2 days ago I got a flat. Patched it... Rode another few miles and went flat again in another spot. 

Replaced tube last night. Went for a ride, 8 miles in got another flat. 

Bought a new tube today. 9 miles in got a flat. 


WTF is going on? I'm thinking about dropping it off at my lbs to have them look over it. Could the rim be causing this?


Sent from my iPhone using Tapatalk


----------



## powhunter (Jul 12, 2012)

First thing I would do is inspect the inside of the tire.  Had the same problem a while back..Turned out to be a broken off thorn that kept repuncturing the tube

Steveo


----------



## skidmarks (Jul 12, 2012)

zakyr said:


> So have a trek 1.2 road bike. Have put a couple hundred miles on it the past couple months and loving it.
> 
> 2 days ago I got a flat.
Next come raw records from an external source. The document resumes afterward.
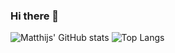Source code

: ### Hi there 👋

<!--
**Mkuilen/Mkuilen** is a ✨ _special_ ✨ repository because its `README.md` (this file) appears on your GitHub profile.

Here are some ideas to get you started:

- 🔭 I’m currently working on ...
- 🌱 I’m currently learning ...
- 👯 I’m looking to collaborate on ...
- 🤔 I’m looking for help with ...
- 💬 Ask me about ...
- 📫 How to reach me: ...
- 😄 Pronouns: ...
- ⚡ Fun fact: ...
-->

![Matthijs' GitHub stats](https://github-readme-stats.vercel.app/api?username=mkuilen&show_icons=true&theme=tokyonight)
![Top Langs](https://github-readme-stats.vercel.app/api/top-langs/?username=mkuilen&langs_count=10&layout=compact&show_icons=true&theme=tokyonight)
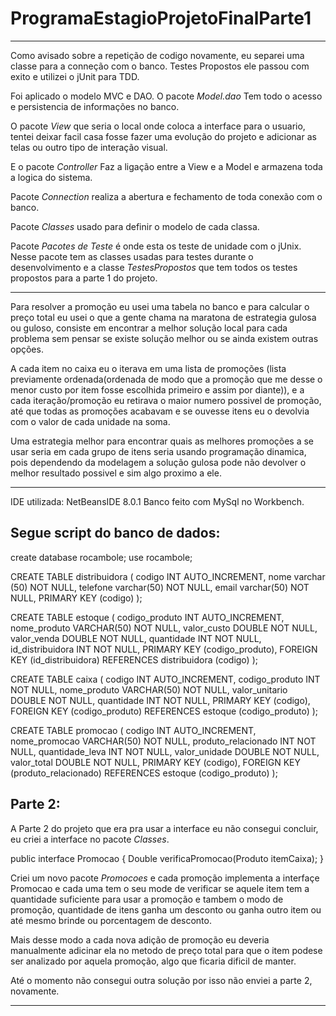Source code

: # ProgramaEstagioProjetoFinalParte1
----------------------------------------------------------------------------------------------------
Como avisado sobre a repetição de codigo novamente, eu separei uma classe para a conneção com o banco.
Testes Propostos ele passou com exito e utilizei o jUnit para TDD.

Foi aplicado o modelo MVC e DAO.
O pacote *Model.dao* Tem todo o acesso e persistencia de informações no banco.

O pacote *View* que seria o local onde coloca a interface para o usuario, tentei deixar facil casa fosse fazer uma evolução do projeto e adicionar as telas ou outro tipo de interação visual.

E o pacote *Controller* Faz a ligação entre a View e a Model e armazena toda a logica do sistema.

Pacote *Connection* realiza a abertura e fechamento de toda conexão com o banco.

Pacote *Classes* usado para definir o modelo de cada classa.

Pacote *Pacotes de Teste* é onde esta os teste de unidade com o jUnix.
Nesse pacote tem as classes usadas para testes durante o desenvolvimento e a classe *TestesPropostos* que tem todos os testes propostos para a parte 1 do projeto.

----------------------------------------------------------------------------------------------------

Para resolver a promoção eu usei uma tabela no banco e para calcular o preço total eu usei o que a gente chama na maratona de estrategia gulosa ou guloso, consiste em encontrar a melhor solução local para cada problema sem pensar se existe solução melhor ou se ainda existem outras opções.

A cada item no caixa eu o iterava em uma lista de promoções (lista previamente ordenada(ordenada de modo que a promoção que me desse o menor custo por item fosse escolhida primeiro e assim por diante)), e a cada iteração/promoção eu retirava o maior numero possivel de promoção, até que todas as promoções acabavam e se ouvesse itens eu o devolvia com o valor de cada unidade na soma.

Uma estrategia melhor para encontrar quais as melhores promoções a se usar seria em cada grupo de itens seria usando programação dinamica, pois dependendo da modelagem a solução gulosa pode não devolver o melhor resultado possivel e sim algo proximo a ele.

----------------------------------------------------------------------------------------------------

IDE utilizada: NetBeansIDE 8.0.1
Banco feito com MySql no Workbench.

Segue script do banco de dados:
----------------------------------------------------------------------------------------------------

create database rocambole;
use rocambole;

CREATE TABLE distribuidora (
	codigo INT AUTO_INCREMENT, 
    nome varchar (50) NOT NULL, 
    telefone varchar(50) NOT NULL, 
    email varchar(50) NOT NULL, 
    PRIMARY KEY (codigo) 
);

CREATE TABLE estoque ( 
	codigo_produto INT AUTO_INCREMENT,
    nome_produto VARCHAR(50) NOT NULL, 
    valor_custo DOUBLE NOT NULL,
    valor_venda DOUBLE NOT NULL, 
    quantidade INT NOT NULL, 
    id_distribuidora INT NOT NULL, 
    PRIMARY KEY (codigo_produto), 
    FOREIGN KEY (id_distribuidora) REFERENCES distribuidora (codigo) 
);

CREATE TABLE caixa ( 
	codigo INT AUTO_INCREMENT, 
    codigo_produto INT NOT NULL,
    nome_produto VARCHAR(50) NOT NULL, 
    valor_unitario DOUBLE NOT NULL, 
    quantidade INT NOT NULL,
    PRIMARY KEY (codigo),
    FOREIGN KEY (codigo_produto) REFERENCES estoque (codigo_produto) 
);

CREATE TABLE promocao (
	codigo INT AUTO_INCREMENT,
	nome_promocao VARCHAR(50) NOT NULL, 
	produto_relacionado INT NOT NULL, 
    quantidade_leva INT NOT NULL, 
    valor_unidade DOUBLE NOT NULL,
	valor_total DOUBLE NOT NULL,
    PRIMARY KEY (codigo), 
    FOREIGN KEY (produto_relacionado) REFERENCES estoque (codigo_produto)
);

Parte 2:
----------------------------------------------------------------------------------------------------

A Parte 2 do projeto que era pra usar a interface eu não consegui concluir, eu criei a interface no pacote *Classes*.

public interface Promocao {
    Double verificaPromocao(Produto itemCaixa);
}

Criei um novo pacote *Promocoes* e cada promoção implementa a interfaçe Promocao e cada uma tem o seu mode de verificar se aquele item tem a quantidade suficiente para usar a promoção e tambem o modo de promoção, quantidade de itens ganha um desconto ou ganha outro item ou até mesmo brinde ou porcentagem de desconto.

Mais desse modo a cada nova adição de promoção eu deveria manualmente adicinar ela no metodo de preço total para que o item podese ser analizado por aquela promoção, algo que ficaria dificil de manter.

Até o momento não consegui outra solução por isso não enviei a parte 2, novamente.

----------------------------------------------------------------------------------------------------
Patched it... Rode another few miles and went flat again in another spot.
> 
> ...



The Tube will give you clues! Line the logo of the tire up with the valve stem when you put new tubes in. When you puncture is it on the outside of the tube or the inside? If it's on the inside check out the rim strip. Do you pump your tires up every day? If not you may be getting a snake bite.


----------



## zakyr (Jul 13, 2012)

I thoroughly checked the rim, and tire and found no sharp objects.

I am due for a free tune up as I bought the bike a couple months ago- so I am going to drop it off and have them try to figure it out for me.


Related note- can anyone recommend a good c02 pump? Hand pumps suck with a flat.


----------



## bvibert (Jul 13, 2012)

When you patched the tube was there one hole or two?  Two would indicate a pinch flat, which would be from insufficient pressure.  If there's only one hole in the tube after it flats then it's got to be something sticking into the tire or a sharp spot on the rim.  It doesn't take much to rub through a tube during a ride.


----------



## zakyr (Jul 13, 2012)

The first flat made sense to me...I hit a pothole and got 3 holes.

But I am inflating the tires to 120psi...should I be doing more? Less?


----------



## marcski (Jul 13, 2012)

What kind of tires are you rolling?  Spend a little more and get a good, sturdy road tire and I have found they last longer and you get many fewer flats.  I like the Conti Grand Prix 4000's.


----------